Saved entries
>>>

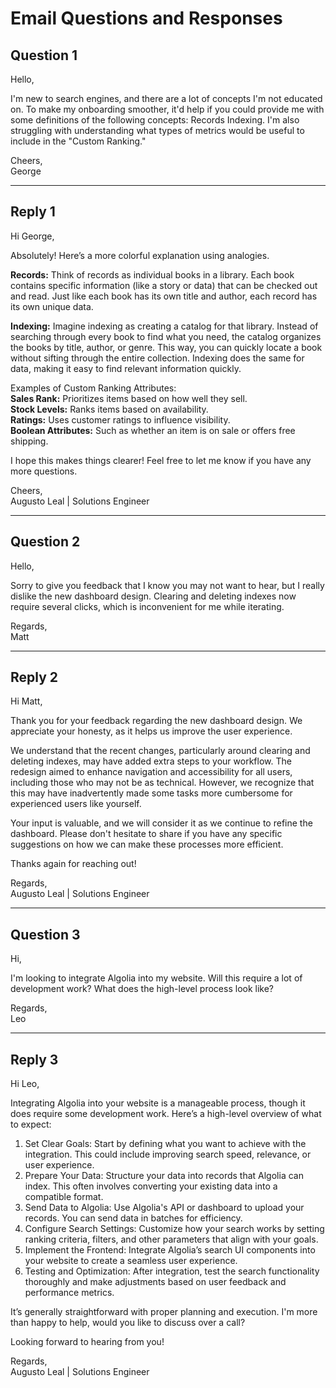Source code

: # Email Questions and Responses

## Question 1

Hello,

I'm new to search engines, and there are a lot of concepts I'm not educated on. To make my onboarding smoother, it'd help if you could provide me with some definitions of the following concepts: Records Indexing. I'm also struggling with understanding what types of metrics would be useful to include in the "Custom Ranking."

Cheers,  
George

---

## Reply 1

Hi George,

Absolutely! Here’s a more colorful explanation using analogies.

**Records:** Think of records as individual books in a library. Each book contains specific information (like a story or data) that can be checked out and read. Just like each book has its own title and author, each record has its own unique data.

**Indexing:** Imagine indexing as creating a catalog for that library. Instead of searching through every book to find what you need, the catalog organizes the books by title, author, or genre. This way, you can quickly locate a book without sifting through the entire collection. Indexing does the same for data, making it easy to find relevant information quickly.

Examples of Custom Ranking Attributes:<br/>
**Sales Rank:** Prioritizes items based on how well they sell.<br/>
**Stock Levels:** Ranks items based on availability.<br/>
**Ratings:** Uses customer ratings to influence visibility.<br/>
**Boolean Attributes:** Such as whether an item is on sale or offers free shipping.<br/>

I hope this makes things clearer! Feel free to let me know if you have any more questions.

Cheers,<br/>
Augusto Leal | Solutions Engineer

---

## Question 2

Hello,

Sorry to give you feedback that I know you may not want to hear, but I really dislike the new dashboard design. Clearing and deleting indexes now require several clicks, which is inconvenient for me while iterating.

Regards,  
Matt

---

## Reply 2

Hi Matt,

Thank you for your feedback regarding the new dashboard design. We appreciate your honesty, as it helps us improve the user experience.

We understand that the recent changes, particularly around clearing and deleting indexes, may have added extra steps to your workflow. The redesign aimed to enhance navigation and accessibility for all users, including those who may not be as technical. However, we recognize that this may have inadvertently made some tasks more cumbersome for experienced users like yourself.

Your input is valuable, and we will consider it as we continue to refine the dashboard. Please don't hesitate to share if you have any specific suggestions on how we can make these processes more efficient.

Thanks again for reaching out!

Regards,<br/>
Augusto Leal | Solutions Engineer  

---

## Question 3

Hi,

I'm looking to integrate Algolia into my website. Will this require a lot of development work? What does the high-level process look like?

Regards,  
Leo

---

## Reply 3

Hi Leo,

Integrating Algolia into your website is a manageable process, though it does require some development work. Here’s a high-level overview of what to expect:

1. Set Clear Goals: Start by defining what you want to achieve with the integration. This could include improving search speed, relevance, or user experience.
2. Prepare Your Data: Structure your data into records that Algolia can index. This often involves converting your existing data into a compatible format.
3. Send Data to Algolia: Use Algolia's API or dashboard to upload your records. You can send data in batches for efficiency.
4. Configure Search Settings: Customize how your search works by setting ranking criteria, filters, and other parameters that align with your goals.
5. Implement the Frontend: Integrate Algolia’s search UI components into your website to create a seamless user experience.
6. Testing and Optimization: After integration, test the search functionality thoroughly and make adjustments based on user feedback and performance metrics.

It’s generally straightforward with proper planning and execution. I'm more than happy to help, would you like to discuss over a call?

Looking forward to hearing from you!

Regards,<br/>
Augusto Leal | Solutions Engineer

<<<

**Task details**
Find all the lines with "would" in the data and copy them.

**Answer space**
I'm new to search engines, and there are a lot of concepts I'm not educated on. To make my onboarding smoother, it'd help if you could provide me with some definitions of the following concepts: Records Indexing. I'm also struggling with understanding what types of metrics would be useful to include in the "Custom Ranking."
It’s generally straightforward with proper planning and execution. I'm more than happy to help, would you like to discuss over a call?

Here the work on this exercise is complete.